Count every line that includes the string "mathcal" in the entries that follow. Nothing besides the number is needed.

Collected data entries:
------------------------------------
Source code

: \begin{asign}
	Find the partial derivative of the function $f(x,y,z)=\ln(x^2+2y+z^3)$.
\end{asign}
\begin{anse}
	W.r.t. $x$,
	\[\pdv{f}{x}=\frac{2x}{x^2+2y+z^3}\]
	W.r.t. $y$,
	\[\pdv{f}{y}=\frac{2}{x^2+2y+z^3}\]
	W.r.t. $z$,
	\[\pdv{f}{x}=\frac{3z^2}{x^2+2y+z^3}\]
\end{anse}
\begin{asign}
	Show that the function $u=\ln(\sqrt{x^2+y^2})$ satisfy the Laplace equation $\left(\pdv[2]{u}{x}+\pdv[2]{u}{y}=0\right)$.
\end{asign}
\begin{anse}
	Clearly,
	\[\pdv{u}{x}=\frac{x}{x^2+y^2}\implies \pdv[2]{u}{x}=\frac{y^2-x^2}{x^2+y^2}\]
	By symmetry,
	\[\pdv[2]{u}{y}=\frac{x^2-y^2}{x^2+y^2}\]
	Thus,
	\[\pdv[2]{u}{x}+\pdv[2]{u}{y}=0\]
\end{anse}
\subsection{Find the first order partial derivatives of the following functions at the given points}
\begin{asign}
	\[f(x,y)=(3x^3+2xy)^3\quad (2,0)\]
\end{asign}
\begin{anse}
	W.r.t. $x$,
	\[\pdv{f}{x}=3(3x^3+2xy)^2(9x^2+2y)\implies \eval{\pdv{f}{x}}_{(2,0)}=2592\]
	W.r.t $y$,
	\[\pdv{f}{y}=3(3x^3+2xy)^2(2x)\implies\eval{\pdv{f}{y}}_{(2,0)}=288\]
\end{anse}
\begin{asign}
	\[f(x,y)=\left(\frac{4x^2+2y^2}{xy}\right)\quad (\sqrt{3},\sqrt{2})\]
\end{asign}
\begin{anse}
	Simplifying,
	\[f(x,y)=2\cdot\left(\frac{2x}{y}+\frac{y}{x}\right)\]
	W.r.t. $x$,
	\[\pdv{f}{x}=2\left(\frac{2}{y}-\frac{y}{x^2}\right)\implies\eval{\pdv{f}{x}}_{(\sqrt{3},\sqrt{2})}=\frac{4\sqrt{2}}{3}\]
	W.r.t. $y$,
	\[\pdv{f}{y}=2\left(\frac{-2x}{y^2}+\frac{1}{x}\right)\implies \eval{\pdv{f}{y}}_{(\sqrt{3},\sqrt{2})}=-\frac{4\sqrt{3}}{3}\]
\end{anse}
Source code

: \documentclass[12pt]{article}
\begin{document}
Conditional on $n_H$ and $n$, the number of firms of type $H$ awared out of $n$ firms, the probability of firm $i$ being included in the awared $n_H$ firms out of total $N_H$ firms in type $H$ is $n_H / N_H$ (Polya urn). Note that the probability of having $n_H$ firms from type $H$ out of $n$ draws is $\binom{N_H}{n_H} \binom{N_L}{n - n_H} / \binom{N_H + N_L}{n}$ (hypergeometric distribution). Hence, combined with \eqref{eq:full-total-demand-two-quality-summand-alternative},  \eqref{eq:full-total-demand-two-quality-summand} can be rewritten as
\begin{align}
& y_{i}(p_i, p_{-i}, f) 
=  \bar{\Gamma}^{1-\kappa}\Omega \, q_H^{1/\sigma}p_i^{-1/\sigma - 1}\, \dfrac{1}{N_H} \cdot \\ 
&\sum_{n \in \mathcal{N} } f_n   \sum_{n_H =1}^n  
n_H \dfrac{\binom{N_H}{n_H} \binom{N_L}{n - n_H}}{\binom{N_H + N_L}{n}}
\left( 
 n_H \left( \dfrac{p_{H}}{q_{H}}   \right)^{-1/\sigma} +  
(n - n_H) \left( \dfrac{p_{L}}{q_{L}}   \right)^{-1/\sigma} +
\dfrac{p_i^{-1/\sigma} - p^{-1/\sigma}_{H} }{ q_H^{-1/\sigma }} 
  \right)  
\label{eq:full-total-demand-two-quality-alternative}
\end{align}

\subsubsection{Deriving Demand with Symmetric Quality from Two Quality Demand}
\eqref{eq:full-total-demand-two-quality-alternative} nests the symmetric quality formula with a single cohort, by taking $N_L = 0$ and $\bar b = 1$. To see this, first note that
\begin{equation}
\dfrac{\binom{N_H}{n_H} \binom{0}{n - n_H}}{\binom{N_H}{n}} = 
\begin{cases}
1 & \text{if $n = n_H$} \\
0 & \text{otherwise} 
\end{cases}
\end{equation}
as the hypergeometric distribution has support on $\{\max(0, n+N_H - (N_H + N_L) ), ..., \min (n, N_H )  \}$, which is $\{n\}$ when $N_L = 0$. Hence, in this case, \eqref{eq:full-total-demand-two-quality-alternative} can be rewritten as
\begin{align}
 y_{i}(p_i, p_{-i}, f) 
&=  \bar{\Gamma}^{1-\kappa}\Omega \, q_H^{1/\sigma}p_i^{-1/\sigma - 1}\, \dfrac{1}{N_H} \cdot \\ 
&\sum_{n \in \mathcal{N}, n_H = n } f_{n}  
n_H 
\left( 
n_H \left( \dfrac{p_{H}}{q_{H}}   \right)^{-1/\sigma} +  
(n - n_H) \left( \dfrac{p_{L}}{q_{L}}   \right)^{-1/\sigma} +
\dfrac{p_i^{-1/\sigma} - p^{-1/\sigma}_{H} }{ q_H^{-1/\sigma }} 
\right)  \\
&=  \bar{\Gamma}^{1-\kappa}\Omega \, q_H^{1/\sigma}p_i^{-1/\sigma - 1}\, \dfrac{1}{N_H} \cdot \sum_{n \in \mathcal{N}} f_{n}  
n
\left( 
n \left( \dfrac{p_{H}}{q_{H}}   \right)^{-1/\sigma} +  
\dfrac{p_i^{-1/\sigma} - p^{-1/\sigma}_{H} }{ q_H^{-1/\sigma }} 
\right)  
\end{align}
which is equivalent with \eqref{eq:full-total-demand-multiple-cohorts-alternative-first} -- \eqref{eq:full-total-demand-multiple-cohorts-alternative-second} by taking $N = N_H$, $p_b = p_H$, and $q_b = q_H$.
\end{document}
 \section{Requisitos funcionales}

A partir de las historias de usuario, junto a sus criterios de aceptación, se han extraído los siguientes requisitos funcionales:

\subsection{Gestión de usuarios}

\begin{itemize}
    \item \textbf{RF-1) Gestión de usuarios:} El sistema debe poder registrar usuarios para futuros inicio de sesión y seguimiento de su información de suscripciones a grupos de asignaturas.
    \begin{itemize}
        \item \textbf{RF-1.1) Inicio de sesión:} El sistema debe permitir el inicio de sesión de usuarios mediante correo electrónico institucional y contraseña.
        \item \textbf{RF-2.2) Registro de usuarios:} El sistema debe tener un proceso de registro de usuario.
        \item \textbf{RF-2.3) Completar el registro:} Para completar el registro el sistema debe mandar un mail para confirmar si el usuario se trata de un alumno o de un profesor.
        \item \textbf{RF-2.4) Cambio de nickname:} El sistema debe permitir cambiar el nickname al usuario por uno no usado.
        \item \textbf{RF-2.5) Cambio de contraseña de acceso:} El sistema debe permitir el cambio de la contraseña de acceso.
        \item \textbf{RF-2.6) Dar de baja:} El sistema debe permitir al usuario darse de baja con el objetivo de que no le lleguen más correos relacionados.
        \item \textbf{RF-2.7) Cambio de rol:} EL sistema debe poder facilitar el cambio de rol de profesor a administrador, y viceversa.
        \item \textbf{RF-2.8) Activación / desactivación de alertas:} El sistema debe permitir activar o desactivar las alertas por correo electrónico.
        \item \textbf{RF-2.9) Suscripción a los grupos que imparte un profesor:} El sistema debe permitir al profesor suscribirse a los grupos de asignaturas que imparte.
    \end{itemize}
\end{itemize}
------------------------------------
FINISHED EXERCISE:
3